[The records Boundary: Start]

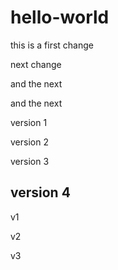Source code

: # hello-world

this is a first change

next change

and the next

and the next

version 1

version 2

version 3

version 4
------------------------------------
v1

v2

v3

[The records Boundary: End]

Exercise details:
Copy out every line in the listing where the word "version" appears.

Response box:
version 1
version 2
version 3
version 4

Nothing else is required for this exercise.